Le Jardin d’Hannibal

by Marine Lanier

This project can be seen this year at Fotografia Europea, which takes place from April 30 to June 14 in Reggio Emilia, Italy.
The full program is available here.

“Set against the majestic backdrop of the Meije glaciers (3,987 m), the Lautaret Garden, perched at 2,100 meters above sea level, is the highest alpine botanical garden in Europe. It harbors over 2,000 plant species and acts as a unique conservatory of alpine flora, arranged by continent and echoing ecosystems from the world’s great mountain ranges: the Alps, the Rockies, the Caucasus, the Himalayas, Japan, the Arctic, the Andes, Patagonia, and Africa.
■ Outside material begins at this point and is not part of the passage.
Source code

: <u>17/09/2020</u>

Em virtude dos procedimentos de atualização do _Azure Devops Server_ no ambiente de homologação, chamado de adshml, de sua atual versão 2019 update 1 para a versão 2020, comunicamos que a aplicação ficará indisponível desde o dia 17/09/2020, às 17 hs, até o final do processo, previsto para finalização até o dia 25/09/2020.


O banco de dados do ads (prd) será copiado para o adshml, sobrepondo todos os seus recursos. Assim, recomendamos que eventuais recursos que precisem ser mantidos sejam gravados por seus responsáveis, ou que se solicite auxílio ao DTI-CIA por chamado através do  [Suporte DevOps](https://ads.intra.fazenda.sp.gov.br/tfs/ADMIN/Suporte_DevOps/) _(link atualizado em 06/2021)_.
Since spring 2019, I have spent several weeks in the Mirande laboratory chalet, located at the top of the garden, alongside ecologists, botanists, and gardeners. Each day, as the snow receded, it revealed hundreds of alpine plants from across the globe, scattered among meadows and rock gardens.
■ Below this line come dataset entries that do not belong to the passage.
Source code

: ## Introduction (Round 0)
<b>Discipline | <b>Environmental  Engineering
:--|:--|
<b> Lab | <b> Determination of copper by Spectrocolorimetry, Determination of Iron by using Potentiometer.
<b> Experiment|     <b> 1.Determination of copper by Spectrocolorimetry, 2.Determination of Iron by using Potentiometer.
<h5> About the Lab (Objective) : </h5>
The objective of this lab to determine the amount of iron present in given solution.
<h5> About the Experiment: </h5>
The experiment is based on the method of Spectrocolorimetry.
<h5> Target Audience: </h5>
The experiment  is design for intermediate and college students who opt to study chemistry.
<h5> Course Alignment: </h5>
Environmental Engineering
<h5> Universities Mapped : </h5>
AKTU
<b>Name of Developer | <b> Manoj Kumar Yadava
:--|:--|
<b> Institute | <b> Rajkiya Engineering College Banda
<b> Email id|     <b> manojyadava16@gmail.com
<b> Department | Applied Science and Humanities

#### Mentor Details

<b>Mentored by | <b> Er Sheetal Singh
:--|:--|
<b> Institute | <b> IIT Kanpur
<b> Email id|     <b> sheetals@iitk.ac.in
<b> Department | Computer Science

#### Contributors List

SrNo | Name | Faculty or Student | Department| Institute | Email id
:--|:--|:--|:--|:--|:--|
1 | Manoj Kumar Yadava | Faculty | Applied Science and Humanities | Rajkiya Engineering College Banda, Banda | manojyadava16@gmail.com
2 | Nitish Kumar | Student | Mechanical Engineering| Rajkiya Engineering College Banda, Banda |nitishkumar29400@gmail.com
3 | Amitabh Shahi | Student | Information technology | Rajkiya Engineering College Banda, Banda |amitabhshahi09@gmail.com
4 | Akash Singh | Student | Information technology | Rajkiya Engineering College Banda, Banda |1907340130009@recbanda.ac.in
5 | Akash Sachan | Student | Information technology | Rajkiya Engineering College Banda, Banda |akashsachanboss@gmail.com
In the evenings, we would gather around the table, sharing stories, one of which recounted the legend of Hannibal. According to local lore, the Carthaginian general passed through the Lautaret Pass during his daring Alpine crossing, accompanied by a mixed army of Carthaginians, Iberians, Gauls, yaks, and elephants. These ancient visions now blend with the film sequences I capture in the garden, a dreamlike, lunar glimpse into a future yet to come. A strange, nocturnal herbarium, where plants emerge from winter, recalling an epic journey in search of the impossible.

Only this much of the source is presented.